Venice - the most serene republic


Venice

Venetia – the most Serene Republic

Everyone has heard of Venice. The city with streets of water, where cars are boats, and at high tides even the side walks require gum boots. A city of history, trade, the crusades and ancient trade routes; also of renaissance artists, composers and architecture, where scientists could be free of the harsh censure of the medieval church.

Venice is my pick for the trip - one of my favourite cities, a place that I want to experience with the kids and my husband.

There is something so different in
Venice from any other place in
the world, that you leave at
once all accustomed habits and
everyday sights to enter an
enchanted garden.
Mary Shelley

And that is where we are today. Getting ready to enter the enchanted garden, the unreal beauty of time out of place. But first we much pack our bags a day early so that we can escape the ship. Even though we are meant to stay one more night on the MSC Musica and end up back in Bari, we just cannot stay - the service is too poor, the ship unclean and just not comfortable to be on... So off we will get and having booked a hotel using my iphone the night before, (oh how different travel has become these days!), we can look forward to not just a day in this marvellous city, but a night and next day as well.

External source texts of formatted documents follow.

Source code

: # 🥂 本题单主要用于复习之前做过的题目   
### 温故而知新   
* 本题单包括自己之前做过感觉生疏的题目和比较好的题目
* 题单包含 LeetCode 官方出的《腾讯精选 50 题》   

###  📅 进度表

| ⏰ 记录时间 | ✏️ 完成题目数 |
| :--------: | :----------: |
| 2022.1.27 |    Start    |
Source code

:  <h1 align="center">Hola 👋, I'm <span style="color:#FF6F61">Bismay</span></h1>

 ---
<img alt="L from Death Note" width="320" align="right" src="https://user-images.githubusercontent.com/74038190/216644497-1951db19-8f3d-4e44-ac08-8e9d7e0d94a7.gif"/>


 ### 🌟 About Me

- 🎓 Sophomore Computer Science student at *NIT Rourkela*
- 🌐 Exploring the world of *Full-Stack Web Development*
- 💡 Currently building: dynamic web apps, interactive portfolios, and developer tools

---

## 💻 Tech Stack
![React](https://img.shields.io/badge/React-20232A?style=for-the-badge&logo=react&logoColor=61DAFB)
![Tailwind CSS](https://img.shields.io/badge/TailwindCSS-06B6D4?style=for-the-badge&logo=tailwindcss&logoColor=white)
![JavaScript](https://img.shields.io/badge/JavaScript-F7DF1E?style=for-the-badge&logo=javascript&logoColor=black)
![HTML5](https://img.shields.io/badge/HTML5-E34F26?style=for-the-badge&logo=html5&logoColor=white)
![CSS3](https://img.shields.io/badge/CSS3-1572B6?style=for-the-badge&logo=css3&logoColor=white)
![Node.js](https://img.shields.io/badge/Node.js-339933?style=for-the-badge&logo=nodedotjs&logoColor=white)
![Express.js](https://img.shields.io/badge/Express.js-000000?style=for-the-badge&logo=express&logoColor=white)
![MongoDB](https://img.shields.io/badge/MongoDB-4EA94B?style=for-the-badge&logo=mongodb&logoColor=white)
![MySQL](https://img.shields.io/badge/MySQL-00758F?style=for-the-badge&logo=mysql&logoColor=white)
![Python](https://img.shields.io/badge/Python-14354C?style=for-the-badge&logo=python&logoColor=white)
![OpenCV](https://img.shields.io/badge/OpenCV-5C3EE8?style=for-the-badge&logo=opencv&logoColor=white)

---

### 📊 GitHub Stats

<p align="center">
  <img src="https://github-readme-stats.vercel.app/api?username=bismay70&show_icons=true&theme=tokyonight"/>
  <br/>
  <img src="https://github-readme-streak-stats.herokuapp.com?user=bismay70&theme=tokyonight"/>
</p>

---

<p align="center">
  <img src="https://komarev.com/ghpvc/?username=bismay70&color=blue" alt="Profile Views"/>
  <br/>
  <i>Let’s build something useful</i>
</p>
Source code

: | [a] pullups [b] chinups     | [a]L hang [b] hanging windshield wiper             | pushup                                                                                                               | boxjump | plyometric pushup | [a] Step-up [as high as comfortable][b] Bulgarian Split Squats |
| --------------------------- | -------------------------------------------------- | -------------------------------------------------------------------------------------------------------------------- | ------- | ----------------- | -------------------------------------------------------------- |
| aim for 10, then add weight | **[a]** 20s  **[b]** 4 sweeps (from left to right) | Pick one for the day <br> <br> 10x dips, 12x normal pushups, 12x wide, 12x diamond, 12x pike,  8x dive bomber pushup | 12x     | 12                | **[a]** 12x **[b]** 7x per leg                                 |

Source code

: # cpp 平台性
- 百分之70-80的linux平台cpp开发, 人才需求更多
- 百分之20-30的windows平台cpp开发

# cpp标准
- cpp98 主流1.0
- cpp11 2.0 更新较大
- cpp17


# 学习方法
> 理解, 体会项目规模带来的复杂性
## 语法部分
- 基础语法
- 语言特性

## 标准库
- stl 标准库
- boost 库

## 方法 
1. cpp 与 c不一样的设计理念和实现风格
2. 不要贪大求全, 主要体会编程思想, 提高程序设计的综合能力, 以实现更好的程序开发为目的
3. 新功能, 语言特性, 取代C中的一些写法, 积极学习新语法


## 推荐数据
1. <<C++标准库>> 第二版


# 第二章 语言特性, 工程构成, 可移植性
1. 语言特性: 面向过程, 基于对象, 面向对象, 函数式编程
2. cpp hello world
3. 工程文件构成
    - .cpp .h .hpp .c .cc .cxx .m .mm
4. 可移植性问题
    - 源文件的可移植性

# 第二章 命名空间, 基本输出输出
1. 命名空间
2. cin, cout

our guide showing the kids a map of venice
The skies are looking an ominous grey and the forecast is for rain. Luckily the charm of the city is not in its blue skies and perfect beaches, but the history and the accessibility of its art and architecture.
We are scheduled to meet our guide Erika at 11 am at the church of San Zaccaria, right in the heart of Venice. This is another of the tours that we have booked through Context Travel (like the one in the Vatican city), which is tailored for families with young children to bring the city alive. I may know about the history of Venice, but I am not familiar enough with the city itself to teach the kids without loosing their interest. I’m pretty sure that if we go to a museum at this point in our trip the kids faces would glaze over so bad they’d turn into museum statuary. So instead Erika is going to be taking us on a “Lion Hunt” in Venice, something that has supremely caught the kids minds and imaginations for weeks. And of course during our travels through the Mediterranean and up the Adriatic we’ve been constantly reminded of the Venetians and their part in the history of the region.  We’ve spotted many a lion proclaiming who controlled the region along the way….

After a long winding walk through Venice we meet up with Erika, ready to start our hunt, but before we are allowed to learn about the Venetian Lions she sits the kids down on an old well outside the church, pulls out a huge map of Venice and it’s surrounding territory and launches in to the history of early Venice to help the kids understand this extremely unique city.

The Doge's Palace
When Rome was falling and the barbarians were ransacking what is now Italy, the people who lived in the north got tired of being brutalised. So they took to the marshy islands at the top of the Adriatic and started building a community that wouldn’t be plundered. At first they built on the furthest island out, the Lido. But when the times changed and the so-called barbarians got ships they found out that this strategy wasn’t the best. They retreated to the islands that are today known as Venice, nestled in between the outer islands of the Lido and the inner islands that act as a buffer to the mainland. Venice is unique in cities as it has never had a defensive wall. It doesn’t need one. It has the sea and the ever-changing course of the sand islands that are created by the tides of the area. And so a seafaring nation of traders ruled the waves for a thousand years. A proud culture that was the height of western civilisation of its day, and as it’s symbol it adopted the winged lion…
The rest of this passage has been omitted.